The attack comes after the deadly New Year’s bombing in the northern city of Alexandria that drew international condemnation.

No one has yet claimed responsibility for that attack, which came after threats to Egypt’s Copts from the Al-Qaeda-linked group in Iraq that claimed a deadly October 31 attack on a Baghdad cathedral.

The group, the Islamic State of Iraq, said it would attack Copts if their church failed to release two women the group claimed were being held against their will after converting to Islam.

President Hosni Mubarak has blamed “foreign hands” as being behind the incident, and authorities said a suicide bomber was responsible.

Copts, who make up about 10 percent of Egypt’s mostly Muslim population of 80 million people, have been targets of sectarian attacks in the past and complain of discrimination.

Egypt has been under tight security since the Alexandria bombing, and the measures were stepped up for Coptic Christmas Eve services on Thursday.

The New Year’s Day bombing caused indignation around the world and prompted Pope Benedict XVI to express repeatedly his solidarity with the Copts and Christian across the Middle East.

But his remarks — namely his call on world leaders to protect Egypt’s Copts — hit a raw nerve in Cairo where the foreign ministry on Tuesday announced it was recalling its Vatican envoy for consultations.

The action follows “new statements from the Vatican concerning Egypt which are considered by Egypt as unacceptable interference in its internal affairs,” the foreign ministry spokesman said.

“Egypt will not allow any non-Egyptian faction to interfere in its internal affairs under any pretext,” the statement said. “The Coptic question is specifically an internal Egyptian affair.”

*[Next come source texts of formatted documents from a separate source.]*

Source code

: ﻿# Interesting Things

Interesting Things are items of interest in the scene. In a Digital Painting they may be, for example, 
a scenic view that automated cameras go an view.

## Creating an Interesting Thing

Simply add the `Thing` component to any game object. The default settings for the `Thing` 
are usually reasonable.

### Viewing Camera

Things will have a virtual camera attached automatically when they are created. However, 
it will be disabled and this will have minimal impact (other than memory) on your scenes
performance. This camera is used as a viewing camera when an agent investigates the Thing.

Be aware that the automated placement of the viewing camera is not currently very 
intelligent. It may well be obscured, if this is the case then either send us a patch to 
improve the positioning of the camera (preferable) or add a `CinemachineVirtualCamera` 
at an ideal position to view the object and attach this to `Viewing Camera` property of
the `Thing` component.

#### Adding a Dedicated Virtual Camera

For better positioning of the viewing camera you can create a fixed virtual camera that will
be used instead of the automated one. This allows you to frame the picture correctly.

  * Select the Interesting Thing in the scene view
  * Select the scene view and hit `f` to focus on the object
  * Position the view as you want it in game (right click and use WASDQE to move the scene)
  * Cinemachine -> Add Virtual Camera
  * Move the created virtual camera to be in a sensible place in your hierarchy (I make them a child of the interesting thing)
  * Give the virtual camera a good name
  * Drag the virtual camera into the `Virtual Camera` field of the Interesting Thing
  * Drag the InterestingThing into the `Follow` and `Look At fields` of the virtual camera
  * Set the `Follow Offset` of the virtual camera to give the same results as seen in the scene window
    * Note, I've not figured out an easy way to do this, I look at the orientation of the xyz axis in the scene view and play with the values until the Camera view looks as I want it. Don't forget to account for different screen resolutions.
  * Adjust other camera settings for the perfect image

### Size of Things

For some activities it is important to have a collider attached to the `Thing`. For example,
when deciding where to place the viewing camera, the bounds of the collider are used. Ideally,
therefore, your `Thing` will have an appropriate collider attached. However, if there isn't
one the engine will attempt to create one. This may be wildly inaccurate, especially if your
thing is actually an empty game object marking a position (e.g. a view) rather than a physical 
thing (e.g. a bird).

Vatican spokesman Federico Lombardi quoted Vatican Foreign Minister Dominique Mamberti as saying during a meeting with the recalled ambassador that the church “completely shares the (Egyptian) government’s concern with ‘avoiding an escalation of clashes and religious tensions,’ and appreciates its efforts in this direction.”

A day after the Alexandria attack, the pope appealed for the “concrete and constant engagement of leaders of nations,” in what he termed a “difficult mission.”

At his New Year’s Day mass, Benedict underscored that “humanity cannot display resignation in the face of negative forces of selfishness and violence, it cannot get accustomed to conflicts which claim victims and endanger the future of people.”

Then on Monday the pope said the attack was “yet another sign of the urgent need for the governments of the region to adopt… effective measures for the protection of religious minorities”.